1,6-Dioxaspiro[4.4]nonane-2,7-dione, in its pure form, crystallizes as large, colorless, transparent prismatic crystals^[1] that are soluble in many organic solvents. For purification, recrystallization from 95% ethanol is suitable.^[3] In aqueous media, hydrolysis to 4-oxoheptanedioic acid occurs.

Hydrolysis of spirodilactone

During ring opening, two geminal hydroxy groups are formed at the carbon atom in the 4-position, which, in accordance with the Erlenmeyer rule, are converted into a carbonyl group with the elimination of water.

Applications

Reduction of spirodilactone with lithium aluminum hydride (LiAlH₄) yields the tetrahydric alcohol 3-hydroxymethyl-1,3,6-hexanetriol in high yield (89%).^[7]

Reduction of spirodilactone with LiAlH₄

As a dilactone, 1,6-dioxaspiro[4.4]nonane-2,7-dione can undergo transesterification with alcohols via ring opening to form diesters of 4-oxoheptanedioic acid. Using 2-ethylhexanol as the alcohol component produces excellent plasticizers for plastics such as polyvinyl chloride (PVC) (compound (A)), while reaction with methyl glycol yields a highly effective water-soluble paint stripper (compound (B)).^[8]

Diester of spirodilactone

From 1,6-dioxaspiro[4.4]nonane-2,7-dione, pyrrolizidine—the parent compound of hepatotoxic pyrrolizidine alkaloids—can be synthesized readily on an industrial scale.^[4]

The potential of 1,6-dioxaspiro[4.4]nonane-2,7-dione as a dicarboxylic acid equivalent for polymers with both thermoset^[9] and thermoplastic^[10] properties was studied extensively around 1990. Spirodilactams, obtained by reacting spirodilactone with primary functional amines, are highly rigid and temperature-resistant molecular building blocks for high-performance polymers.^[11]

Polymer building blocks from spirodilactams

Reaction with p-phenylenediamine (I) produces the spirodilactam-dianiline (SDA), while reaction with aminophenols yields the spirodilactam-diphenol (SDD). The diphenol derivative (SDD) in particular was used as a precursor for thermoplastics based on epoxy resin or maleimide and was identified as a potential substitute for bisphenol A (BPA). The resulting polymers exhibit glass transition temperatures (T_g) approximately 80 °C higher than those of BPA-based reference materials.^[11]
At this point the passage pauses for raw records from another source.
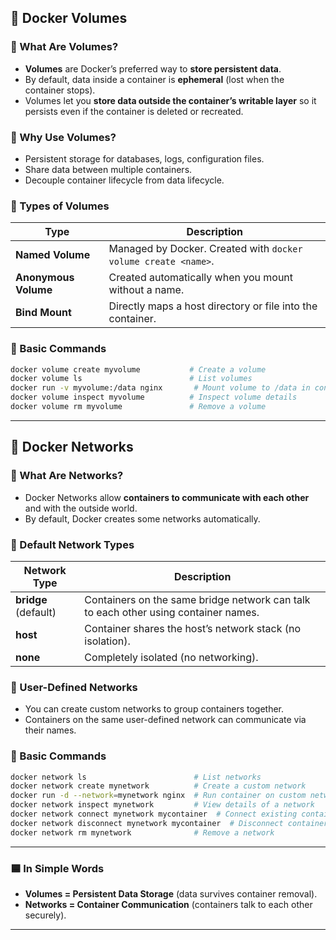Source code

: ## 📝 Docker Volumes

### 🔹 What Are Volumes?

* **Volumes** are Docker’s preferred way to **store persistent data**.
* By default, data inside a container is **ephemeral** (lost when the container stops).
* Volumes let you **store data outside the container’s writable layer** so it persists even if the container is deleted or recreated.

### 🔹 Why Use Volumes?

* Persistent storage for databases, logs, configuration files.
* Share data between multiple containers.
* Decouple container lifecycle from data lifecycle.

### 🔹 Types of Volumes

| Type                 | Description                                                    |
| -------------------- | -------------------------------------------------------------- |
| **Named Volume**     | Managed by Docker. Created with `docker volume create <name>`. |
| **Anonymous Volume** | Created automatically when you mount without a name.           |
| **Bind Mount**       | Directly maps a host directory or file into the container.     |

### 🔹 Basic Commands

```bash
docker volume create myvolume           # Create a volume
docker volume ls                        # List volumes
docker run -v myvolume:/data nginx       # Mount volume to /data in container
docker volume inspect myvolume          # Inspect volume details
docker volume rm myvolume               # Remove a volume
```

---

## 📝 Docker Networks

### 🔹 What Are Networks?

* Docker Networks allow **containers to communicate with each other** and with the outside world.
* By default, Docker creates some networks automatically.

### 🔹 Default Network Types

| Network Type         | Description                                                                         |
| -------------------- | ----------------------------------------------------------------------------------- |
| **bridge** (default) | Containers on the same bridge network can talk to each other using container names. |
| **host**             | Container shares the host’s network stack (no isolation).                           |
| **none**             | Completely isolated (no networking).                                                |

### 🔹 User-Defined Networks

* You can create custom networks to group containers together.
* Containers on the same user-defined network can communicate via their names.

### 🔹 Basic Commands

```bash
docker network ls                        # List networks
docker network create mynetwork          # Create a custom network
docker run -d --network=mynetwork nginx  # Run container on custom network
docker network inspect mynetwork         # View details of a network
docker network connect mynetwork mycontainer  # Connect existing container to a network
docker network disconnect mynetwork mycontainer  # Disconnect container from a network
docker network rm mynetwork              # Remove a network
```

---

### 🟦 In Simple Words

* **Volumes = Persistent Data Storage** (data survives container removal).
* **Networks = Container Communication** (containers talk to each other securely).

---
Fluorine-substituted aromatic compounds have been employed to synthesize thermoplastic aromatic polyethers and polyether ketones that display very high glass transition temperatures (>240 °C), low water absorption, low dielectric constants, and thermal stability exceeding 500 °C.^[12]

The ready availability of cost-effective succinic acid^[13] derived from renewable raw materials^[14], together with the compound's promising potential as a building block for small molecules and polymers, could stimulate renewed research interest in 1,6-dioxaspiro[4.4]nonane-2,7-dione.